Task to complete
Show every line of the data that contains the string "said".

(Collected data)
▼

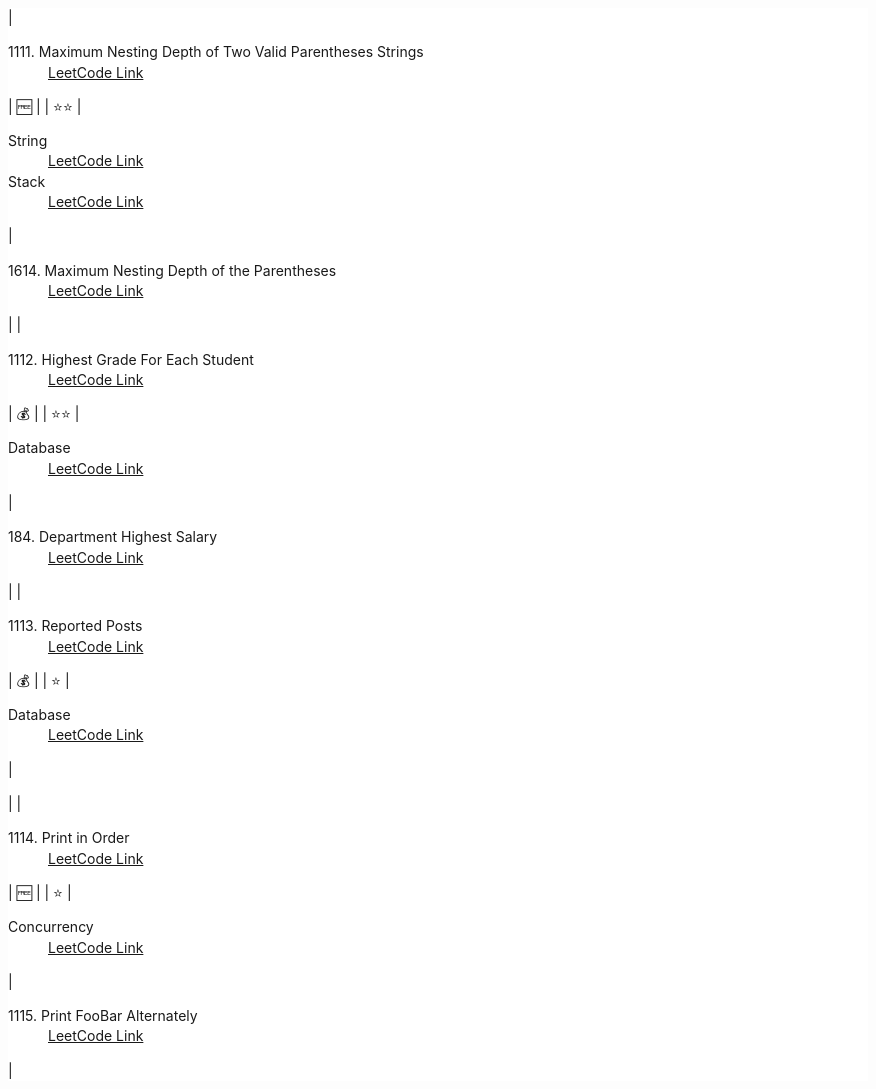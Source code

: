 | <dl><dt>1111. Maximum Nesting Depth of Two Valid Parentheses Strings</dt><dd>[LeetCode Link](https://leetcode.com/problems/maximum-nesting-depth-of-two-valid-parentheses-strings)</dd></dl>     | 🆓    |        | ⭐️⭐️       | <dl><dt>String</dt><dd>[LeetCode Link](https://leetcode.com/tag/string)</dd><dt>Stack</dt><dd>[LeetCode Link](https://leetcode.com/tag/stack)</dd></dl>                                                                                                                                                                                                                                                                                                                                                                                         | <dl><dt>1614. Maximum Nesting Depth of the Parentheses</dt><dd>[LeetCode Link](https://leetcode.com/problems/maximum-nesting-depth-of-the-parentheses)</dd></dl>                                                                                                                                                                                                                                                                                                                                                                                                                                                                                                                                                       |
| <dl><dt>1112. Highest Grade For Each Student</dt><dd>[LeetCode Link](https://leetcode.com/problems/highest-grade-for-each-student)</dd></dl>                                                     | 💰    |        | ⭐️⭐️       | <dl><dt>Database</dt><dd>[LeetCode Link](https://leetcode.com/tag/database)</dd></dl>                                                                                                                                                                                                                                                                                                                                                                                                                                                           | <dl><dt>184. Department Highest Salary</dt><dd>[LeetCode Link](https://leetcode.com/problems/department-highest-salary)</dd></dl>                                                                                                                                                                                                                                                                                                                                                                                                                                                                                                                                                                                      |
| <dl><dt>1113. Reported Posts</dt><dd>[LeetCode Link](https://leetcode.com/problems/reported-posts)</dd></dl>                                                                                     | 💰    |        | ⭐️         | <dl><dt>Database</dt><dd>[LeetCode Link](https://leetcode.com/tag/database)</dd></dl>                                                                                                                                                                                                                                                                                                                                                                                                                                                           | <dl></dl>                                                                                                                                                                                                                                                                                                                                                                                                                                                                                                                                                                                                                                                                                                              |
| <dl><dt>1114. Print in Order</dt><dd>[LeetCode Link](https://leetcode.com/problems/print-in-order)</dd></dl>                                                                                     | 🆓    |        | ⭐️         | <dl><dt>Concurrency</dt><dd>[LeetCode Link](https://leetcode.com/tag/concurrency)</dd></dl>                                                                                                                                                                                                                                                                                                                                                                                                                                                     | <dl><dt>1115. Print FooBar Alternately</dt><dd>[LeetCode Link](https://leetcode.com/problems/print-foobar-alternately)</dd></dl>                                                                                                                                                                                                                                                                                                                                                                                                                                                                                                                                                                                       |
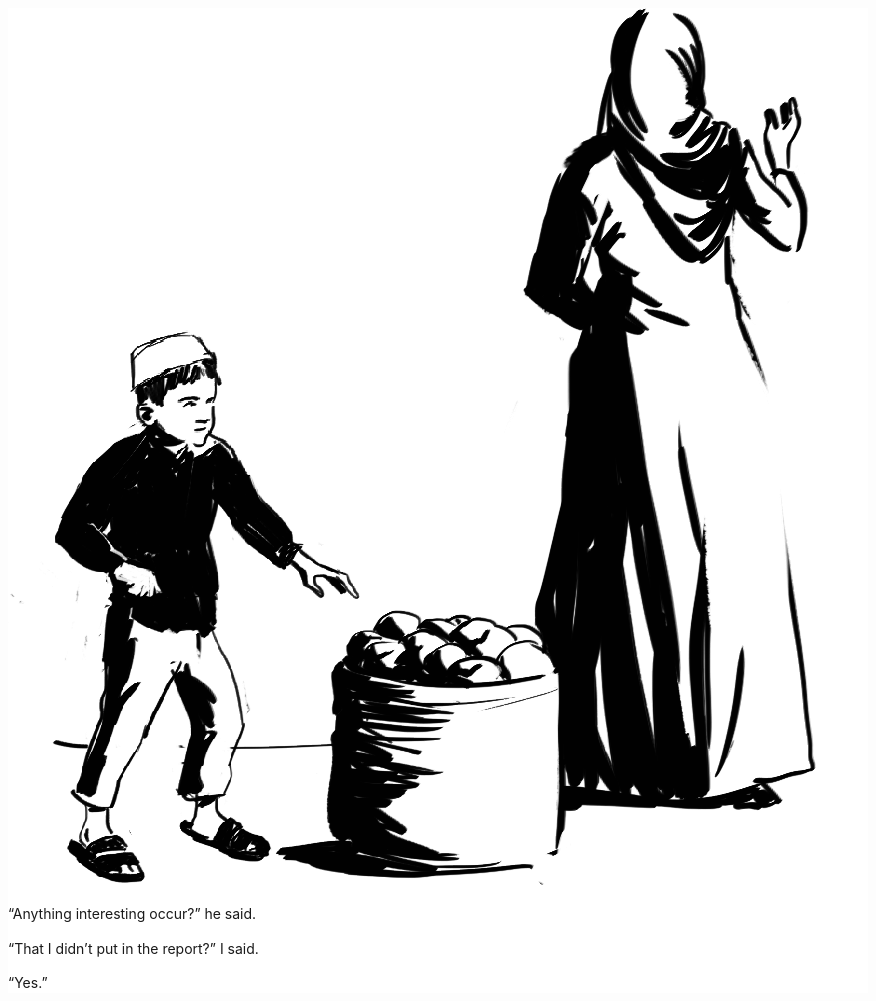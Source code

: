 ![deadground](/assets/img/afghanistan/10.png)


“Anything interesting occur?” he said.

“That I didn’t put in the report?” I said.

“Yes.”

▲

Result
“Anything interesting occur?” he said.
“That I didn’t put in the report?” I said.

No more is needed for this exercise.